* **Problem statement**:
Once the pictures are set aside, copy everything else in the records exactly.
----------
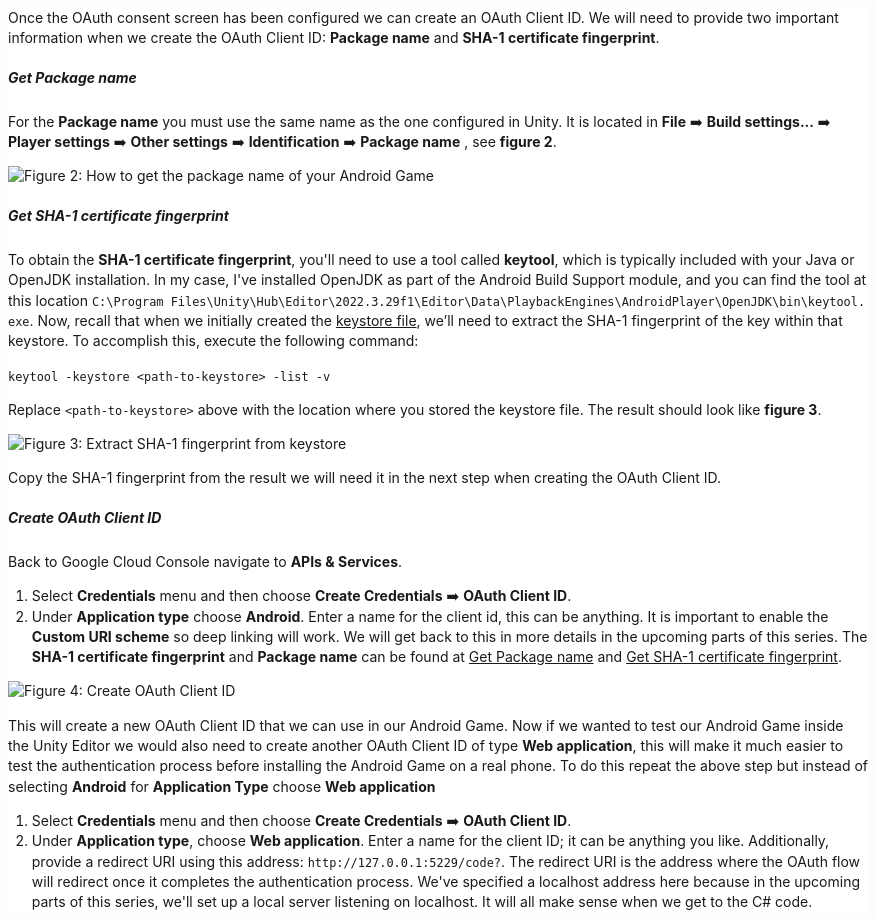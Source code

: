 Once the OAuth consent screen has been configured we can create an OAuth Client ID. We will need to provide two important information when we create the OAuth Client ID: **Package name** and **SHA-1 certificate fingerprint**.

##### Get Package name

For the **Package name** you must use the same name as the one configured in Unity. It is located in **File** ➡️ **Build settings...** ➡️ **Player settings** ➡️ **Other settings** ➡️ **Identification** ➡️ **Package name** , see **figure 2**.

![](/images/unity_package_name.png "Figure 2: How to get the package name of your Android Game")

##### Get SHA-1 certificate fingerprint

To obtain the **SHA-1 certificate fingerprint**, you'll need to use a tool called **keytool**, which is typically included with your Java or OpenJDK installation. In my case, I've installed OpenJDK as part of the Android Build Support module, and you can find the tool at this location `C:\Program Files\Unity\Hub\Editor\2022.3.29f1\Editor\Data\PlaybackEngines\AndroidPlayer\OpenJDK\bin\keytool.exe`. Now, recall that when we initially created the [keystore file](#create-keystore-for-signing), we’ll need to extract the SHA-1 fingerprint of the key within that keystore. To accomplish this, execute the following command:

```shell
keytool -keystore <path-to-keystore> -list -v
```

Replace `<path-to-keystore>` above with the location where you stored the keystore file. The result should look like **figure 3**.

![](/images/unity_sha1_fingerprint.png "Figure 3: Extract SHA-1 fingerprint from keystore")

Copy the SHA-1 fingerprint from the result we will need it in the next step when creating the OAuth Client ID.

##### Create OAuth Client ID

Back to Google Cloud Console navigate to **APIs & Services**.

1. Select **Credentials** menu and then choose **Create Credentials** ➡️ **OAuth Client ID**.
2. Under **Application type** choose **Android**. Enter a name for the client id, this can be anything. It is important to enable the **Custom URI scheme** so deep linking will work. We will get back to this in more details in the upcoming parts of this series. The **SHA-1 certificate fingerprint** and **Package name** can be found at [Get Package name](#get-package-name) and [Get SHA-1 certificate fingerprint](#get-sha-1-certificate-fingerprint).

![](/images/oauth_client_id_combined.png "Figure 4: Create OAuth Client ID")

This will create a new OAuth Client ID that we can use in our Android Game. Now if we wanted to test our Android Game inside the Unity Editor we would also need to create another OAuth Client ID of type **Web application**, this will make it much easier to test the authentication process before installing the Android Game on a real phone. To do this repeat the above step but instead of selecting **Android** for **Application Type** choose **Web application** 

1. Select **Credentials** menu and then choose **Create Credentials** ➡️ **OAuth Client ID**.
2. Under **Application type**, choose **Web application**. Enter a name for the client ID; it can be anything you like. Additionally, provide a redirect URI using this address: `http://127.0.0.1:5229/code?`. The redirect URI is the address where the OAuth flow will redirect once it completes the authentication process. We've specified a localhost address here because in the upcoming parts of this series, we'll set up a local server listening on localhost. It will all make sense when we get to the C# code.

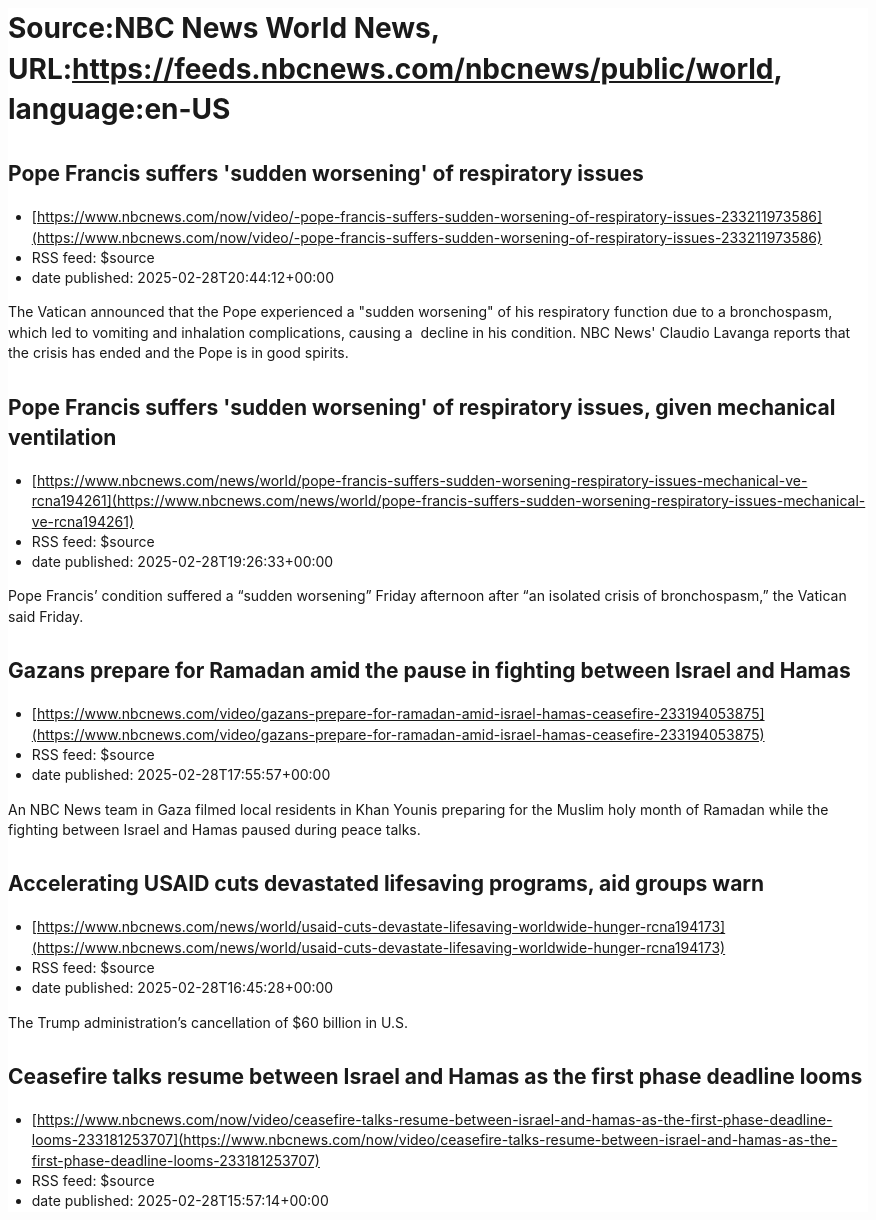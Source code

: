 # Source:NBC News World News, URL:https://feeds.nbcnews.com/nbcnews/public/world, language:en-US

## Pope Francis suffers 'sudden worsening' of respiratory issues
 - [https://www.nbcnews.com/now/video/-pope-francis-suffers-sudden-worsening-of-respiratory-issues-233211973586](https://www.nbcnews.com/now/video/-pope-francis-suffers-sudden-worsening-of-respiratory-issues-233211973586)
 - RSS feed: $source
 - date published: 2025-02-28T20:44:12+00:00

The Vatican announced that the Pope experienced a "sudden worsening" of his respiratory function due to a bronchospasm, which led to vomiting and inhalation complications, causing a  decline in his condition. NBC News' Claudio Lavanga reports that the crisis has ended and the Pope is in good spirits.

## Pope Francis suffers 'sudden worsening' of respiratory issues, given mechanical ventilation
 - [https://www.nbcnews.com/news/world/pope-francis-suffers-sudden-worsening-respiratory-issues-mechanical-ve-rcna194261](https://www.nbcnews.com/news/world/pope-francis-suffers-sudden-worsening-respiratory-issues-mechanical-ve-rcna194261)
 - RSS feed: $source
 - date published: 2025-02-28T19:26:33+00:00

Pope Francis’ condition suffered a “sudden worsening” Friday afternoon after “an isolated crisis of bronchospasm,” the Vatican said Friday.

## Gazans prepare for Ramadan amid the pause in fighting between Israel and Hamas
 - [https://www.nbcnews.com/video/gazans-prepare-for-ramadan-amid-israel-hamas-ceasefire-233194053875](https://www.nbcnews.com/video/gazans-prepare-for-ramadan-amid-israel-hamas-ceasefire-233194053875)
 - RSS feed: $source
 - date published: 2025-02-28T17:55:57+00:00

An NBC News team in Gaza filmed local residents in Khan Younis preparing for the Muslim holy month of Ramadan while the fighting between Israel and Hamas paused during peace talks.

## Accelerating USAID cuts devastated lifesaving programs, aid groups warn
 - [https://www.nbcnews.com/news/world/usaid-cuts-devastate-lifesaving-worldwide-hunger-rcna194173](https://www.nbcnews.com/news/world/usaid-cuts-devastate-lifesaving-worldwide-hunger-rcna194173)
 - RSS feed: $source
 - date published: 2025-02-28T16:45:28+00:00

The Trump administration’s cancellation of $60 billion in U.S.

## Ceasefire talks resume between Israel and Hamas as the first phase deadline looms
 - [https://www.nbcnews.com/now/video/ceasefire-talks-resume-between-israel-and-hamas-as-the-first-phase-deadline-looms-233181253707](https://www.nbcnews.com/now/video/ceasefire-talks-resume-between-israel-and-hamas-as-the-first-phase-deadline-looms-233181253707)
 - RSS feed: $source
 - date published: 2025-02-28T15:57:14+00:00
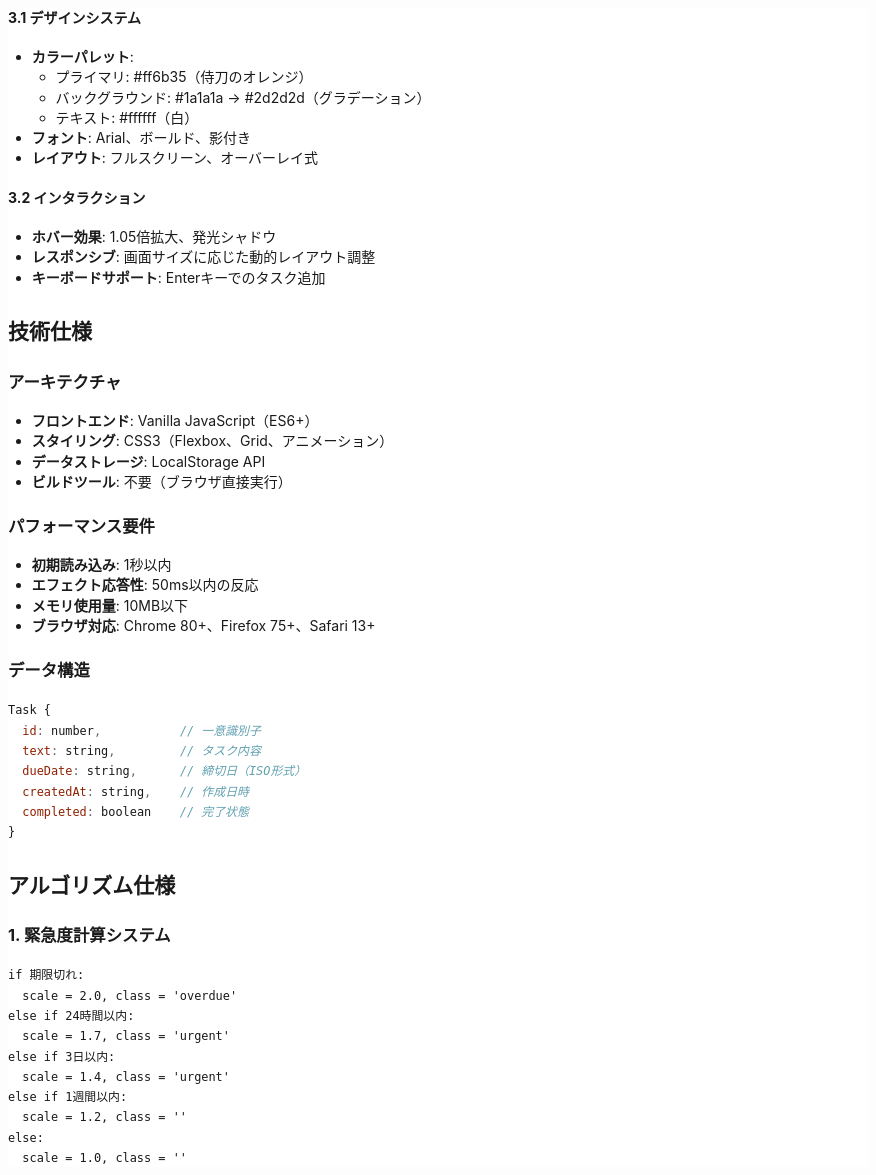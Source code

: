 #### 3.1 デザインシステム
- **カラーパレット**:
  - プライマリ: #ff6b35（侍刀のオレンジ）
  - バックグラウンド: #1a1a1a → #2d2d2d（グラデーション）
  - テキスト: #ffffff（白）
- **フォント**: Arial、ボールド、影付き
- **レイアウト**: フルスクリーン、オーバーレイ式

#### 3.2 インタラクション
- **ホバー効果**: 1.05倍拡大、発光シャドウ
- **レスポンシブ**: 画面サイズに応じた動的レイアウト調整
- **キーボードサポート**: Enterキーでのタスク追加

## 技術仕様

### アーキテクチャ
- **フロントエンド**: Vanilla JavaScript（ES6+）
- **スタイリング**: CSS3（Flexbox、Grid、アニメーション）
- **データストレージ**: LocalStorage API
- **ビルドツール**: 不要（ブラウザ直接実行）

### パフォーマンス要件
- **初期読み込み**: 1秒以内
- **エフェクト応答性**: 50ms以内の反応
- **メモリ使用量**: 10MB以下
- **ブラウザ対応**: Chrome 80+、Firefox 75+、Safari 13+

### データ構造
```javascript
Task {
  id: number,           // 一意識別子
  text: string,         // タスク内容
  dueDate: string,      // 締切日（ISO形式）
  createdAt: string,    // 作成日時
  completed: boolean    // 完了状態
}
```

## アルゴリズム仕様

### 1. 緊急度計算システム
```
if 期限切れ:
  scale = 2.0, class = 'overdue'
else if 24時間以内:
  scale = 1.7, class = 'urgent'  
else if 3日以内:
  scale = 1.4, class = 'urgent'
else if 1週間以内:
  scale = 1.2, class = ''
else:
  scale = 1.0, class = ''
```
----------
* **Exercise output**:
Source code

: Once the OAuth consent screen has been configured we can create an OAuth Client ID. We will need to provide two important information when we create the OAuth Client ID: **Package name** and **SHA-1 certificate fingerprint**.

##### Get Package name

For the **Package name** you must use the same name as the one configured in Unity. It is located in **File** ➡️ **Build settings...** ➡️ **Player settings** ➡️ **Other settings** ➡️ **Identification** ➡️ **Package name** , see **figure 2**.

![](/images/unity_package_name.png "Figure 2: How to get the package name of your Android Game")

##### Get SHA-1 certificate fingerprint

To obtain the **SHA-1 certificate fingerprint**, you'll need to use a tool called **keytool**, which is typically included with your Java or OpenJDK installation. In my case, I've installed OpenJDK as part of the Android Build Support module, and you can find the tool at this location `C:\Program Files\Unity\Hub\Editor\2022.3.29f1\Editor\Data\PlaybackEngines\AndroidPlayer\OpenJDK\bin\keytool.exe`. Now, recall that when we initially created the [keystore file](#create-keystore-for-signing), we’ll need to extract the SHA-1 fingerprint of the key within that keystore. To accomplish this, execute the following command:

```shell
keytool -keystore <path-to-keystore> -list -v
```

Replace `<path-to-keystore>` above with the location where you stored the keystore file. The result should look like **figure 3**.

![](/images/unity_sha1_fingerprint.png "Figure 3: Extract SHA-1 fingerprint from keystore")

Copy the SHA-1 fingerprint from the result we will need it in the next step when creating the OAuth Client ID.

##### Create OAuth Client ID

Back to Google Cloud Console navigate to **APIs & Services**.

1. Select **Credentials** menu and then choose **Create Credentials** ➡️ **OAuth Client ID**.
2. Under **Application type** choose **Android**. Enter a name for the client id, this can be anything. It is important to enable the **Custom URI scheme** so deep linking will work. We will get back to this in more details in the upcoming parts of this series. The **SHA-1 certificate fingerprint** and **Package name** can be found at [Get Package name](#get-package-name) and [Get SHA-1 certificate fingerprint](#get-sha-1-certificate-fingerprint).

![](/images/oauth_client_id_combined.png "Figure 4: Create OAuth Client ID")

This will create a new OAuth Client ID that we can use in our Android Game. Now if we wanted to test our Android Game inside the Unity Editor we would also need to create another OAuth Client ID of type **Web application**, this will make it much easier to test the authentication process before installing the Android Game on a real phone. To do this repeat the above step but instead of selecting **Android** for **Application Type** choose **Web application** 

1. Select **Credentials** menu and then choose **Create Credentials** ➡️ **OAuth Client ID**.
2. Under **Application type**, choose **Web application**. Enter a name for the client ID; it can be anything you like. Additionally, provide a redirect URI using this address: `http://127.0.0.1:5229/code?`. The redirect URI is the address where the OAuth flow will redirect once it completes the authentication process. We've specified a localhost address here because in the upcoming parts of this series, we'll set up a local server listening on localhost. It will all make sense when we get to the C# code.

Source code

: # Source:NBC News World News, URL:https://feeds.nbcnews.com/nbcnews/public/world, language:en-US

## Pope Francis suffers 'sudden worsening' of respiratory issues
 - [https://www.nbcnews.com/now/video/-pope-francis-suffers-sudden-worsening-of-respiratory-issues-233211973586](https://www.nbcnews.com/now/video/-pope-francis-suffers-sudden-worsening-of-respiratory-issues-233211973586)
 - RSS feed: $source
 - date published: 2025-02-28T20:44:12+00:00

The Vatican announced that the Pope experienced a "sudden worsening" of his respiratory function due to a bronchospasm, which led to vomiting and inhalation complications, causing a  decline in his condition. NBC News' Claudio Lavanga reports that the crisis has ended and the Pope is in good spirits.

## Pope Francis suffers 'sudden worsening' of respiratory issues, given mechanical ventilation
 - [https://www.nbcnews.com/news/world/pope-francis-suffers-sudden-worsening-respiratory-issues-mechanical-ve-rcna194261](https://www.nbcnews.com/news/world/pope-francis-suffers-sudden-worsening-respiratory-issues-mechanical-ve-rcna194261)
 - RSS feed: $source
 - date published: 2025-02-28T19:26:33+00:00

Pope Francis’ condition suffered a “sudden worsening” Friday afternoon after “an isolated crisis of bronchospasm,” the Vatican said Friday.

## Gazans prepare for Ramadan amid the pause in fighting between Israel and Hamas
 - [https://www.nbcnews.com/video/gazans-prepare-for-ramadan-amid-israel-hamas-ceasefire-233194053875](https://www.nbcnews.com/video/gazans-prepare-for-ramadan-amid-israel-hamas-ceasefire-233194053875)
 - RSS feed: $source
 - date published: 2025-02-28T17:55:57+00:00

An NBC News team in Gaza filmed local residents in Khan Younis preparing for the Muslim holy month of Ramadan while the fighting between Israel and Hamas paused during peace talks.

## Accelerating USAID cuts devastated lifesaving programs, aid groups warn
 - [https://www.nbcnews.com/news/world/usaid-cuts-devastate-lifesaving-worldwide-hunger-rcna194173](https://www.nbcnews.com/news/world/usaid-cuts-devastate-lifesaving-worldwide-hunger-rcna194173)
 - RSS feed: $source
 - date published: 2025-02-28T16:45:28+00:00

The Trump administration’s cancellation of $60 billion in U.S.

## Ceasefire talks resume between Israel and Hamas as the first phase deadline looms
 - [https://www.nbcnews.com/now/video/ceasefire-talks-resume-between-israel-and-hamas-as-the-first-phase-deadline-looms-233181253707](https://www.nbcnews.com/now/video/ceasefire-talks-resume-between-israel-and-hamas-as-the-first-phase-deadline-looms-233181253707)
 - RSS feed: $source
 - date published: 2025-02-28T15:57:14+00:00
Source code

: #### 3.1 デザインシステム
- **カラーパレット**:
  - プライマリ: #ff6b35（侍刀のオレンジ）
  - バックグラウンド: #1a1a1a → #2d2d2d（グラデーション）
  - テキスト: #ffffff（白）
- **フォント**: Arial、ボールド、影付き
- **レイアウト**: フルスクリーン、オーバーレイ式

#### 3.2 インタラクション
- **ホバー効果**: 1.05倍拡大、発光シャドウ
- **レスポンシブ**: 画面サイズに応じた動的レイアウト調整
- **キーボードサポート**: Enterキーでのタスク追加

## 技術仕様

### アーキテクチャ
- **フロントエンド**: Vanilla JavaScript（ES6+）
- **スタイリング**: CSS3（Flexbox、Grid、アニメーション）
- **データストレージ**: LocalStorage API
- **ビルドツール**: 不要（ブラウザ直接実行）

### パフォーマンス要件
- **初期読み込み**: 1秒以内
- **エフェクト応答性**: 50ms以内の反応
- **メモリ使用量**: 10MB以下
- **ブラウザ対応**: Chrome 80+、Firefox 75+、Safari 13+

### データ構造
```javascript
Task {
  id: number,           // 一意識別子
  text: string,         // タスク内容
  dueDate: string,      // 締切日（ISO形式）
  createdAt: string,    // 作成日時
  completed: boolean    // 完了状態
}
```

## アルゴリズム仕様

### 1. 緊急度計算システム
```
if 期限切れ:
  scale = 2.0, class = 'overdue'
else if 24時間以内:
  scale = 1.7, class = 'urgent'  
else if 3日以内:
  scale = 1.4, class = 'urgent'
else if 1週間以内:
  scale = 1.2, class = ''
else:
  scale = 1.0, class = ''
```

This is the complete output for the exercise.